Senede bir gün Şerbet-i Veladet etkinliği vardı o sokakta. Şerbet-i Veladet sessiz sedasız, ayrıldı Mengüç sokaktan, kondu geldi, Mevlana Meydanına… Neden, niçin böyle oldu diyemedi kimse…
“-ecek” ve “-acak” kavramları demek ki bugüne kadar ayaklarını ancak bu kadar sürüyebildi. Günah keçisi olmak Mengüç Sokağı’na kaldı, herkes işin içinden sıyrıldı, kurtuldu!
Hem yalandan kim ölmüş, değil mi efendim?
MEYDAN MİHENK TAŞI GİBİDİR!
Kültür yozlaşmasının tabelalarımıza yansıdığı, her geçen gün öz kültürümüzden kaçar gibi uzaklaştığımız, sokaklarımızı, caddelerimizi kendi elimizle tanınmaz hale getirdiğimiz bir dönemin tam ortasındayız.
Şerbet-i Veladet ve benzeri etkinlikler öze dönüş, kendine dönüş, kendine gelme, toparlanma, kültürüne, geleneğine, özüne geri dönebilme ümitleridir.
Bu ümitleri bu türden cılız, sönük, sönük olduğu kadar, elimizden gelen bu yaklaşımlarıyla değerlendirmek, ümitsizlik içinde alev alev yanan kültür değerlerimizi bomboş gözlerle seyretmekle eşdeğerdir.
Çok daha iyilerini yapabilme gücümüz varken, maalesef yapılan, ortaya konan, ortaya konmak istenen bundan ibaret olunca ister istemez düşünüyor ve üzülüyorsunuz!
Mengüç Sokağı, kültür yozlaşmasına kendi ellerimizle nasıl teslim ettiğimizi, görmezden mi geleceğiz?
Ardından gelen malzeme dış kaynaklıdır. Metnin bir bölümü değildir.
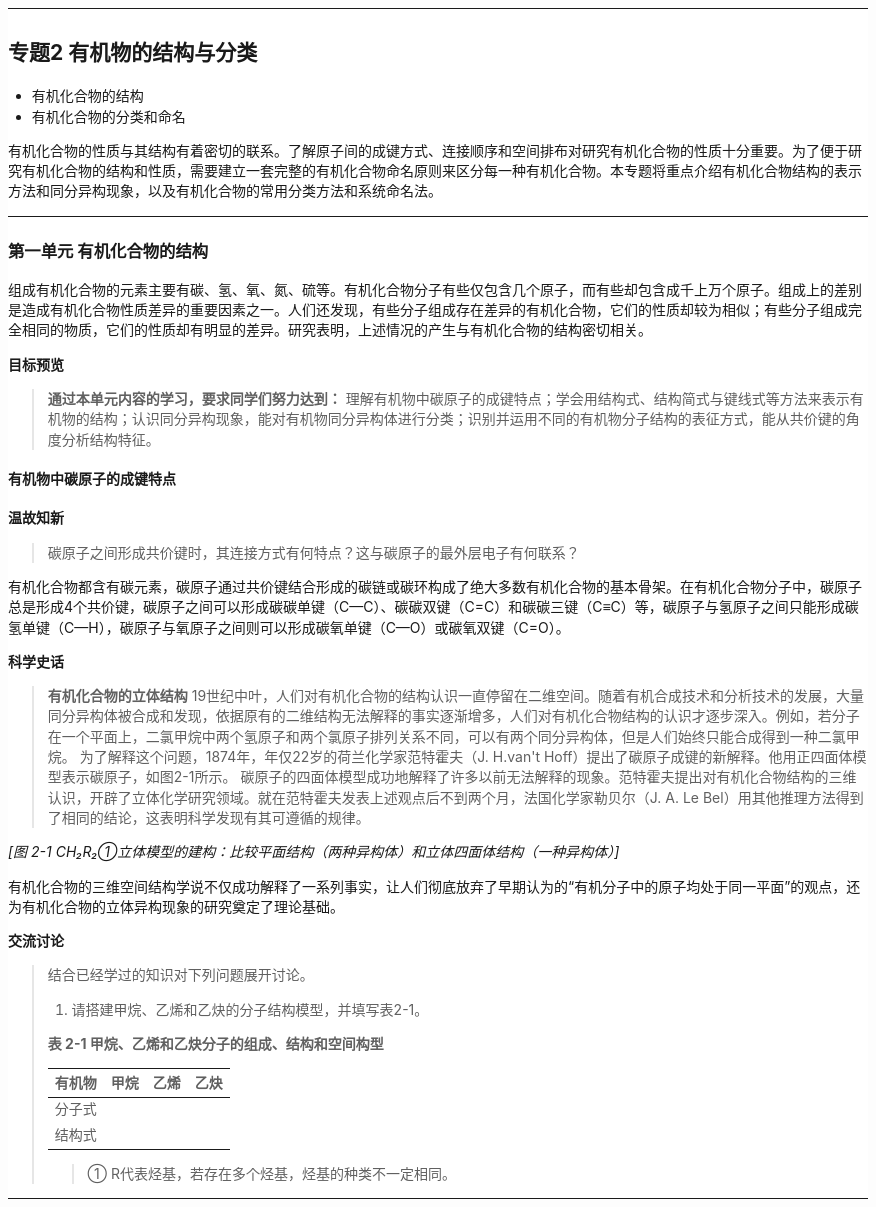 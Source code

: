 ***

## 专题2 有机物的结构与分类

*   有机化合物的结构
*   有机化合物的分类和命名

有机化合物的性质与其结构有着密切的联系。了解原子间的成键方式、连接顺序和空间排布对研究有机化合物的性质十分重要。为了便于研究有机化合物的结构和性质，需要建立一套完整的有机化合物命名原则来区分每一种有机化合物。本专题将重点介绍有机化合物结构的表示方法和同分异构现象，以及有机化合物的常用分类方法和系统命名法。

***

### 第一单元 有机化合物的结构

组成有机化合物的元素主要有碳、氢、氧、氮、硫等。有机化合物分子有些仅包含几个原子，而有些却包含成千上万个原子。组成上的差别是造成有机化合物性质差异的重要因素之一。人们还发现，有些分子组成存在差异的有机化合物，它们的性质却较为相似；有些分子组成完全相同的物质，它们的性质却有明显的差异。研究表明，上述情况的产生与有机化合物的结构密切相关。

**目标预览**
> **通过本单元内容的学习，要求同学们努力达到：**
> 理解有机物中碳原子的成键特点；学会用结构式、结构简式与键线式等方法来表示有机物的结构；认识同分异构现象，能对有机物同分异构体进行分类；识别并运用不同的有机物分子结构的表征方式，能从共价键的角度分析结构特征。

#### 有机物中碳原子的成键特点

**温故知新**
> 碳原子之间形成共价键时，其连接方式有何特点？这与碳原子的最外层电子有何联系？

有机化合物都含有碳元素，碳原子通过共价键结合形成的碳链或碳环构成了绝大多数有机化合物的基本骨架。在有机化合物分子中，碳原子总是形成4个共价键，碳原子之间可以形成碳碳单键（C—C）、碳碳双键（C=C）和碳碳三键（C≡C）等，碳原子与氢原子之间只能形成碳氢单键（C—H），碳原子与氧原子之间则可以形成碳氧单键（C—O）或碳氧双键（C=O）。

**科学史话**
> **有机化合物的立体结构**
> 19世纪中叶，人们对有机化合物的结构认识一直停留在二维空间。随着有机合成技术和分析技术的发展，大量同分异构体被合成和发现，依据原有的二维结构无法解释的事实逐渐增多，人们对有机化合物结构的认识才逐步深入。例如，若分子在一个平面上，二氯甲烷中两个氢原子和两个氯原子排列关系不同，可以有两个同分异构体，但是人们始终只能合成得到一种二氯甲烷。
> 为了解释这个问题，1874年，年仅22岁的荷兰化学家范特霍夫（J. H.van't Hoff）提出了碳原子成键的新解释。他用正四面体模型表示碳原子，如图2-1所示。
> 碳原子的四面体模型成功地解释了许多以前无法解释的现象。范特霍夫提出对有机化合物结构的三维认识，开辟了立体化学研究领域。就在范特霍夫发表上述观点后不到两个月，法国化学家勒贝尔（J. A. Le Bel）用其他推理方法得到了相同的结论，这表明科学发现有其可遵循的规律。

*[图 2-1 CH₂R₂①立体模型的建构：比较平面结构（两种异构体）和立体四面体结构（一种异构体）]*

有机化合物的三维空间结构学说不仅成功解释了一系列事实，让人们彻底放弃了早期认为的“有机分子中的原子均处于同一平面”的观点，还为有机化合物的立体异构现象的研究奠定了理论基础。

**交流讨论**
> 结合已经学过的知识对下列问题展开讨论。
> 1. 请搭建甲烷、乙烯和乙炔的分子结构模型，并填写表2-1。
>
> **表 2-1 甲烷、乙烯和乙炔分子的组成、结构和空间构型**
>
> | 有机物 | 甲烷 | 乙烯 | 乙炔 |
> | :--- | :--- | :--- | :--- |
> | 分子式 | | | |
> | 结构式 | | | |
>
> > ① R代表烃基，若存在多个烃基，烃基的种类不一定相同。

--- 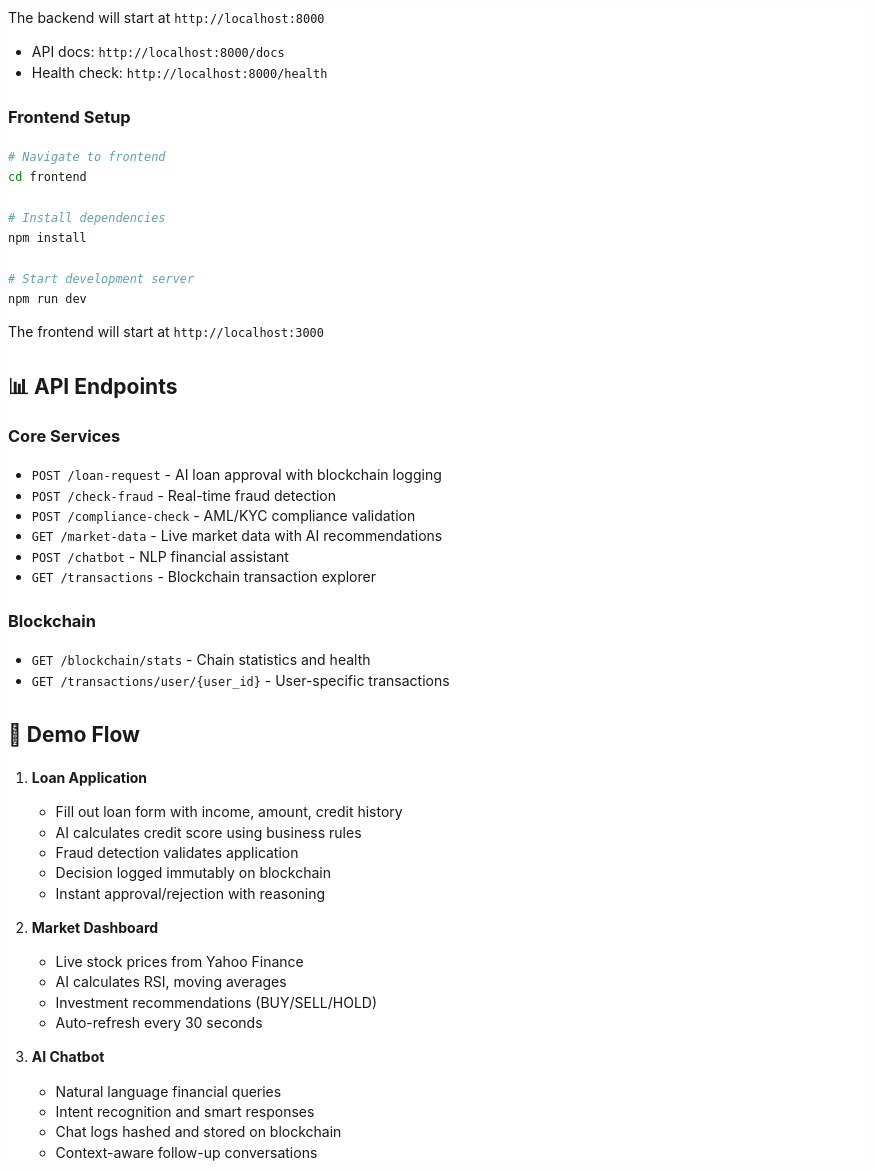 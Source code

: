 The backend will start at `http://localhost:8000`
- API docs: `http://localhost:8000/docs`
- Health check: `http://localhost:8000/health`

### Frontend Setup
```bash
# Navigate to frontend
cd frontend

# Install dependencies
npm install

# Start development server
npm run dev
```

The frontend will start at `http://localhost:3000`

## 📊 API Endpoints

### Core Services
- `POST /loan-request` - AI loan approval with blockchain logging
- `POST /check-fraud` - Real-time fraud detection
- `POST /compliance-check` - AML/KYC compliance validation
- `GET /market-data` - Live market data with AI recommendations
- `POST /chatbot` - NLP financial assistant
- `GET /transactions` - Blockchain transaction explorer

### Blockchain
- `GET /blockchain/stats` - Chain statistics and health
- `GET /transactions/user/{user_id}` - User-specific transactions

## 🎯 Demo Flow

1. **Loan Application**
   - Fill out loan form with income, amount, credit history
   - AI calculates credit score using business rules
   - Fraud detection validates application
   - Decision logged immutably on blockchain
   - Instant approval/rejection with reasoning

2. **Market Dashboard**
   - Live stock prices from Yahoo Finance
   - AI calculates RSI, moving averages
   - Investment recommendations (BUY/SELL/HOLD)
   - Auto-refresh every 30 seconds

3. **AI Chatbot**
   - Natural language financial queries
   - Intent recognition and smart responses
   - Chat logs hashed and stored on blockchain
   - Context-aware follow-up conversations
Orasının o eski özelliği kalmadı, onun için bu etkinlik meydana taşındı diyenler, olan-biteni bildikleri halde her şeyden habersiz Konya’ya daha dün gelmiş gibi konuşabiliyorlar!
İşte onun içindir ki, Bedesten, Konya kültürünün ihyası için, Konya’nın sanatçısının, sanatkarının bir araya getirilmesi ve çeşitli etkinliklerin yapılabilmesi için tek kurtuluş çaresidir.
İşte o yüzdendir ki, Bedesten boş kalmamalı, boş bırakılmamalı ve çeşitli etkinliklere daha fazla geç kalınmadan açılmalıdır.
Sevgili okurlar!
Meydan; mihenk taşı gibidir. Etkiyi de, tepkiyi de, olanı da, biteni de en net ve en açık bir biçimde gösterir. Yapılan işin boyasını da, foyasını da, göstere-göstere ortaya koyar. Çünkü, dikkatinden hiçbir şey kaçmaz.
Meydanlara taşınan etkinlikler, meydanı doldurmaktan uzaksa, meydanın bir kıyısına alelacele sıkıştırılmış bir etkinlik, garip ve mahzun bir şekilde, benim burada ne işim var, beni niye buraya getirdiniz diye gözyaşlarını içine akıtıyorsa, düşünmek lazım gelmez mi, sevgili belediyemiz?